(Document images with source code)
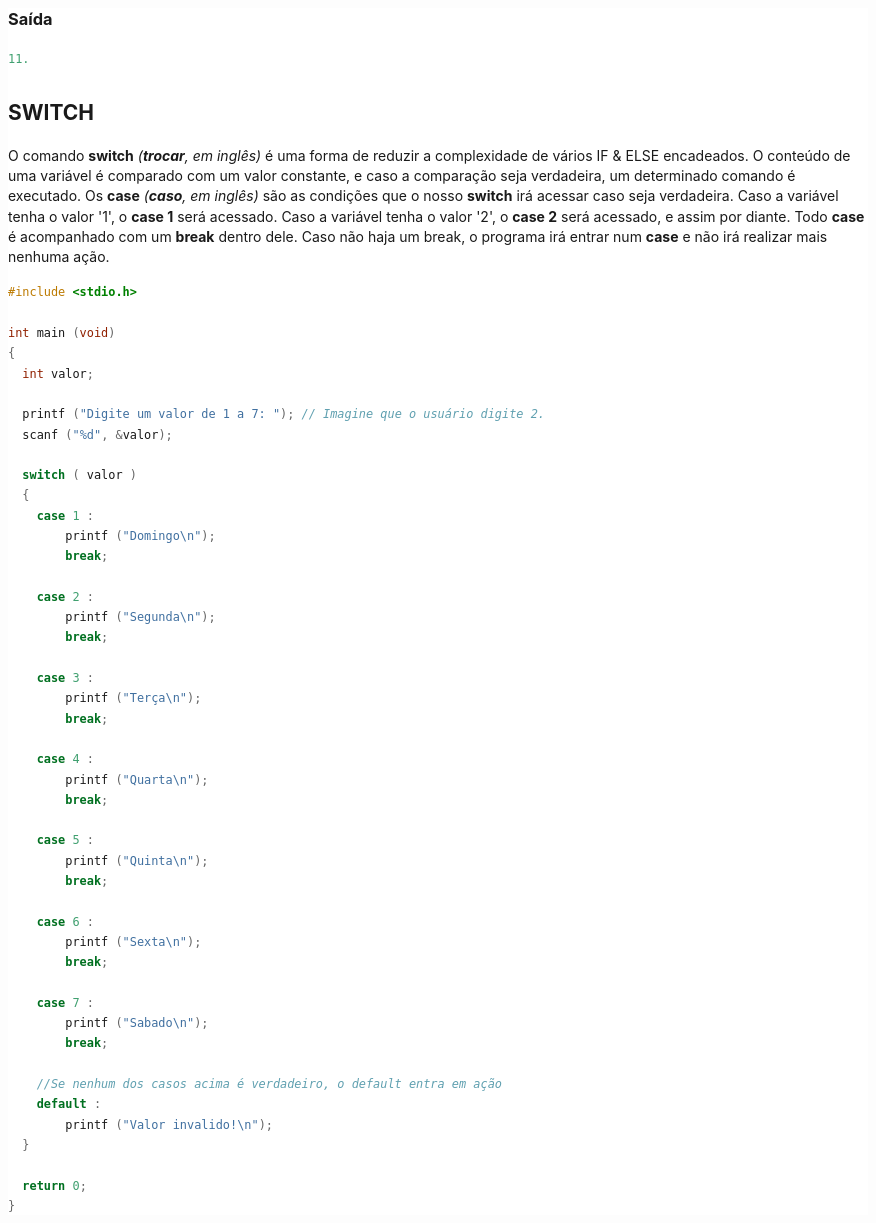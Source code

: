 ### Saída

```c
11.
```

## SWITCH

O comando **switch** *(**trocar**, em inglês)* é uma forma de reduzir a complexidade de vários IF & ELSE encadeados. O conteúdo de uma variável é comparado com um valor constante, e caso a comparação seja verdadeira, um determinado comando é executado.
Os **case** *(**caso**, em inglês)* são as condições que o nosso **switch** irá acessar caso seja verdadeira. Caso a variável tenha o valor '1', o **case 1** será acessado. Caso a variável tenha o valor '2', o **case 2** será acessado, e assim por diante.
Todo **case** é acompanhado com um **break** dentro dele. Caso não haja um break, o programa irá entrar num **case** e não irá realizar mais nenhuma ação.

```c
#include <stdio.h>

int main (void)
{
  int valor;
  
  printf ("Digite um valor de 1 a 7: "); // Imagine que o usuário digite 2.
  scanf ("%d", &valor); 
  
  switch ( valor )
  {
    case 1 :
        printf ("Domingo\n");
        break;
    
    case 2 :
        printf ("Segunda\n");
        break;
    
    case 3 :
        printf ("Terça\n");
        break;
    
    case 4 :
        printf ("Quarta\n");
        break;
    
    case 5 :
        printf ("Quinta\n");
        break;
    
    case 6 :
        printf ("Sexta\n");
        break;
    
    case 7 :
        printf ("Sabado\n");
        break;
    
    //Se nenhum dos casos acima é verdadeiro, o default entra em ação
    default :
        printf ("Valor invalido!\n");
  }
  
  return 0;
}
```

EXERCISE.
A word-for-word copy of the records is needed, with no pictures carried over.

THE COMPLETED TASK.
Source code

: ### Saída

```c
11.
```

## SWITCH

O comando **switch** *(**trocar**, em inglês)* é uma forma de reduzir a complexidade de vários IF & ELSE encadeados. O conteúdo de uma variável é comparado com um valor constante, e caso a comparação seja verdadeira, um determinado comando é executado.
Os **case** *(**caso**, em inglês)* são as condições que o nosso **switch** irá acessar caso seja verdadeira. Caso a variável tenha o valor '1', o **case 1** será acessado. Caso a variável tenha o valor '2', o **case 2** será acessado, e assim por diante.
Todo **case** é acompanhado com um **break** dentro dele. Caso não haja um break, o programa irá entrar num **case** e não irá realizar mais nenhuma ação.

```c
#include <stdio.h>

int main (void)
{
  int valor;
  
  printf ("Digite um valor de 1 a 7: "); // Imagine que o usuário digite 2.
  scanf ("%d", &valor); 
  
  switch ( valor )
  {
    case 1 :
        printf ("Domingo\n");
        break;
    
    case 2 :
        printf ("Segunda\n");
        break;
    
    case 3 :
        printf ("Terça\n");
        break;
    
    case 4 :
        printf ("Quarta\n");
        break;
    
    case 5 :
        printf ("Quinta\n");
        break;
    
    case 6 :
        printf ("Sexta\n");
        break;
    
    case 7 :
        printf ("Sabado\n");
        break;
    
    //Se nenhum dos casos acima é verdadeiro, o default entra em ação
    default :
        printf ("Valor invalido!\n");
  }
  
  return 0;
}
```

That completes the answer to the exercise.